1 Paper: Minimum number of total questions = 9
2 Papers: Minimum number of total questions = 9 + 7 = 16
3 Papers: Minimum number of total questions = 9 + 7 + 5 = 21
4 Papers: Minimum number of total questions = 9 + 7 + 5 + 3 = 24
5 Papers: Minimum no. of total questions = 9 + 7 + 5 + ? = ?
Next another thought came to my mind.
I've been thinking about the simpler case where there is at most one collision. (That is, questions may be re-used, but not in a way that two exam papers contain the same two questions.)
Suppose we only need two questions (denoted by A and B topic questions) instead of 9. With just two questions, the "one-collision" requirement is the same as saying all the papers are unique.) Then we can show that 26 questions suffices to generate 160 papers. Here's how:
First, we show there have to be at least 26 questions. This comes from the pigeonhole principle. Let k be the number of A questions. Then there is some A question that occurs at least 160/k times, and so we need at least 160/k B questions to go with this one, for a total of k + 160/k (rounded up to the next integer) questions. The minimum value of this expression is 26, which occurs for all k in the range 10 <= k <= 16.
But I am not able to generate an idea on how to proceed to solve the given problem. How to Mathematically model the problem statement? What I am not very sure about is whether we try to find out the smallest number of total questions required, say Q, for a subset of N papers and then our answer shall be Q*(floor(160/N)) + Q', where Q' is smallest number of total questions required for the remaining 160 - N*(floor (160/N)) papers.
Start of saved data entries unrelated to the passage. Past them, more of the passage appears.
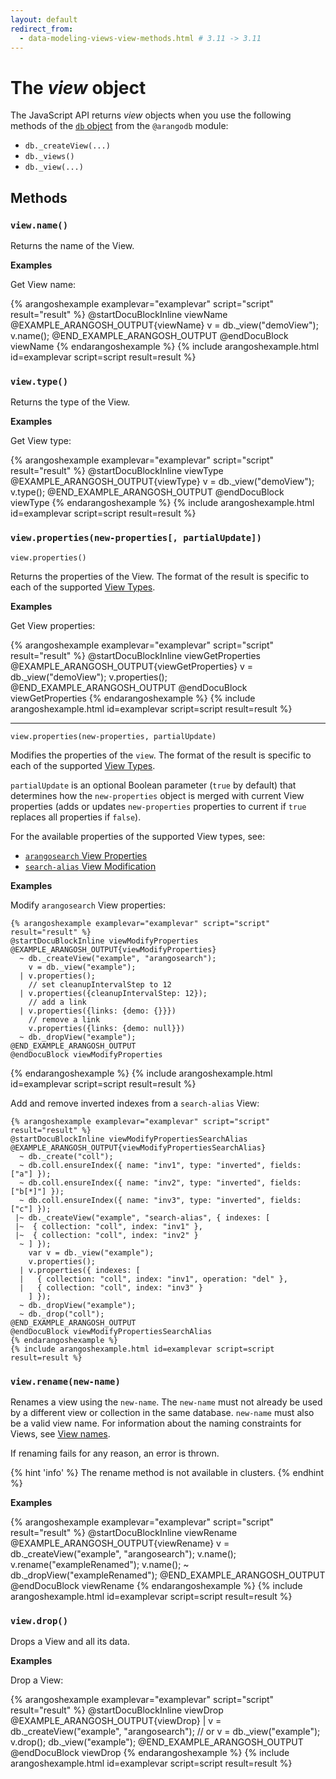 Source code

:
 ```yaml
---
layout: default
redirect_from:
  - data-modeling-views-view-methods.html # 3.11 -> 3.11
---
```

# The _view_ object

The JavaScript API returns _view_ objects when you use the following methods
of the [`db` object](appendix-references-dbobject.html) from the `@arangodb` module:

- `db._createView(...)` 
- `db._views()` 
- `db._view(...)`

## Methods

### `view.name()`

Returns the name of the View.

**Examples**

Get View name:

{% arangoshexample examplevar="examplevar" script="script" result="result" %}
    @startDocuBlockInline viewName
    @EXAMPLE_ARANGOSH_OUTPUT{viewName}
      v = db._view("demoView");
      v.name();
    @END_EXAMPLE_ARANGOSH_OUTPUT
    @endDocuBlock viewName
{% endarangoshexample %}
{% include arangoshexample.html id=examplevar script=script result=result %}

### `view.type()`

Returns the type of the View.

**Examples**

Get View type:

{% arangoshexample examplevar="examplevar" script="script" result="result" %}
    @startDocuBlockInline viewType
    @EXAMPLE_ARANGOSH_OUTPUT{viewType}
      v = db._view("demoView");
      v.type();
    @END_EXAMPLE_ARANGOSH_OUTPUT
    @endDocuBlock viewType
{% endarangoshexample %}
{% include arangoshexample.html id=examplevar script=script result=result %}

### `view.properties(new-properties[, partialUpdate])`

`view.properties()`

Returns the properties of the View. The format of the result is specific to
each of the supported [View Types](data-modeling-views.html).

**Examples**

Get View properties:

{% arangoshexample examplevar="examplevar" script="script" result="result" %}
    @startDocuBlockInline viewGetProperties
    @EXAMPLE_ARANGOSH_OUTPUT{viewGetProperties}
      v = db._view("demoView");
      v.properties();
    @END_EXAMPLE_ARANGOSH_OUTPUT
    @endDocuBlock viewGetProperties
{% endarangoshexample %}
{% include arangoshexample.html id=examplevar script=script result=result %}

---

`view.properties(new-properties, partialUpdate)`

Modifies the properties of the `view`. The format of the result is specific to
each of the supported [View Types](data-modeling-views.html).

`partialUpdate` is an optional Boolean parameter (`true` by default) that
determines how the `new-properties` object is merged with current View properties
(adds or updates `new-properties` properties to current if `true` replaces all
properties if `false`).

For the available properties of the supported View types, see:
- [`arangosearch` View Properties](arangosearch-views.html#view-properties)
- [`search-alias` View Modification](arangosearch-views-search-alias.html#view-modification)

**Examples**

Modify `arangosearch` View properties:

    {% arangoshexample examplevar="examplevar" script="script" result="result" %}
    @startDocuBlockInline viewModifyProperties
    @EXAMPLE_ARANGOSH_OUTPUT{viewModifyProperties}
      ~ db._createView("example", "arangosearch");
        v = db._view("example");
      | v.properties();
        // set cleanupIntervalStep to 12
      | v.properties({cleanupIntervalStep: 12});
        // add a link
      | v.properties({links: {demo: {}}})
        // remove a link
        v.properties({links: {demo: null}})
      ~ db._dropView("example");
    @END_EXAMPLE_ARANGOSH_OUTPUT
    @endDocuBlock viewModifyProperties
{% endarangoshexample %}
{% include arangoshexample.html id=examplevar script=script result=result %}

Add and remove inverted indexes from a `search-alias` View:

    {% arangoshexample examplevar="examplevar" script="script" result="result" %}
    @startDocuBlockInline viewModifyPropertiesSearchAlias
    @EXAMPLE_ARANGOSH_OUTPUT{viewModifyPropertiesSearchAlias}
      ~ db._create("coll");
      ~ db.coll.ensureIndex({ name: "inv1", type: "inverted", fields: ["a"] });
      ~ db.coll.ensureIndex({ name: "inv2", type: "inverted", fields: ["b[*]"] });
      ~ db.coll.ensureIndex({ name: "inv3", type: "inverted", fields: ["c"] });
     |~ db._createView("example", "search-alias", { indexes: [
     |~  { collection: "coll", index: "inv1" },
     |~  { collection: "coll", index: "inv2" }
      ~ ] });
        var v = db._view("example");
        v.properties();
      | v.properties({ indexes: [
      |   { collection: "coll", index: "inv1", operation: "del" },
      |   { collection: "coll", index: "inv3" }
        ] });
      ~ db._dropView("example");
      ~ db._drop("coll");
    @END_EXAMPLE_ARANGOSH_OUTPUT
    @endDocuBlock viewModifyPropertiesSearchAlias
    {% endarangoshexample %}
    {% include arangoshexample.html id=examplevar script=script result=result %}

### `view.rename(new-name)`

Renames a view using the `new-name`. The `new-name` must not already be used by
a different view or collection in the same database. `new-name` must also be a
valid view name. For information about the naming constraints for Views, see
[View names](data-modeling-views.html#view-names).

If renaming fails for any reason, an error is thrown.

{% hint 'info' %}
The rename method is not available in clusters.
{% endhint %}

**Examples**

{% arangoshexample examplevar="examplevar" script="script" result="result" %}
    @startDocuBlockInline viewRename
    @EXAMPLE_ARANGOSH_OUTPUT{viewRename}
      v = db._createView("example", "arangosearch");
      v.name();
      v.rename("exampleRenamed");
      v.name();
      ~ db._dropView("exampleRenamed");
    @END_EXAMPLE_ARANGOSH_OUTPUT
    @endDocuBlock viewRename
{% endarangoshexample %}
{% include arangoshexample.html id=examplevar script=script result=result %}

### `view.drop()`

Drops a View and all its data.

**Examples**

Drop a View:

{% arangoshexample examplevar="examplevar" script="script" result="result" %}
    @startDocuBlockInline viewDrop
    @EXAMPLE_ARANGOSH_OUTPUT{viewDrop}
      | v = db._createView("example", "arangosearch");
      // or
      v = db._view("example");
      v.drop();
      db._view("example");
    @END_EXAMPLE_ARANGOSH_OUTPUT
    @endDocuBlock viewDrop
{% endarangoshexample %}
{% include arangoshexample.html id=examplevar script=script result=result %}
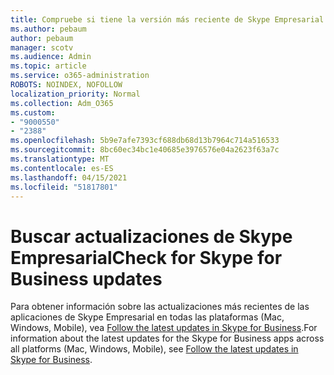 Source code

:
 ```yaml
---
title: Compruebe si tiene la versión más reciente de Skype Empresarial
ms.author: pebaum
author: pebaum
manager: scotv
ms.audience: Admin
ms.topic: article
ms.service: o365-administration
ROBOTS: NOINDEX, NOFOLLOW
localization_priority: Normal
ms.collection: Adm_O365
ms.custom:
- "9000550"
- "2388"
ms.openlocfilehash: 5b9e7afe7393cf688db68d13b7964c714a516533
ms.sourcegitcommit: 8bc60ec34bc1e40685e3976576e04a2623f63a7c
ms.translationtype: MT
ms.contentlocale: es-ES
ms.lasthandoff: 04/15/2021
ms.locfileid: "51817801"
---
```

# <a name="check-for-skype-for-business-updates"></a><span data-ttu-id="620ed-102">Buscar actualizaciones de Skype Empresarial</span><span class="sxs-lookup"><span data-stu-id="620ed-102">Check for Skype for Business updates</span></span>

<span data-ttu-id="620ed-103">Para obtener información sobre las actualizaciones más recientes de las aplicaciones de Skype Empresarial en todas las plataformas (Mac, Windows, Mobile), vea [Follow the latest updates in Skype for Business](https://support.office.com/article/follow-the-latest-updates-in-skype-for-business-cece9f93-add1-4d93-9a38-56cc598e5781).</span><span class="sxs-lookup"><span data-stu-id="620ed-103">For information about the latest updates for the Skype for Business apps across all platforms (Mac, Windows, Mobile), see [Follow the latest updates in Skype for Business](https://support.office.com/article/follow-the-latest-updates-in-skype-for-business-cece9f93-add1-4d93-9a38-56cc598e5781).</span></span>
Please, help me as I am missing the required optimisation strategy to be used.
High Regards,
Shamik Banerjee
(Not a complete solution)
Showing that we need at least 5 question in each topic.
Let there be $Q$ questions in each topic.
Set up the standard incidence matrix of 160 rows as students and $9Q$ columns as questions.
Each row has 9 1's in it, for a total of $160 \times 9 =1440$ 1's.
Let $c_i$ be the number of 1's in each column. We have $ \sum c_i = 1440.$
We bound the number of column pairs of 1's:
Every 2 rows share at most 2 column pairs, so there are $\leq 2\times{160 \choose 2} = 25440 $ column pairs.
The number of columns pairs is $ \sum { c_i \choose 2 } \geq 9Q \times {\frac{1440}{9Q} \choose 2 } $.
Solving $25440 \geq 9Q \times {\frac{1440}{9Q} \choose 2 } $ gives us $ Q \geq \frac{480}{109}$ so $ Q \geq 5$.
Trying to show $Q = 5$ works.
Showing that $Q = 13$ is more than sufficient.
Consider the $13^2=169$ pairs of integers $(i, j)$ with $1 \leq i, j \leq 13 $.
Student $S_{(i,j)} $ for topic $T $ will get question $i+tj \pmod{13}$.
Then Student $S_{(i_1, j_1)}$ and $S_{(i_2, j_2)}$ will share a common question if $ i_1 - i_2 = t (j_1 - j_2) \pmod{13}$, which has a unique solution $t$, so they will share at most 1 question in common.
$Q = 9 $ is sufficient
Claim from Rob Pratt in the comments.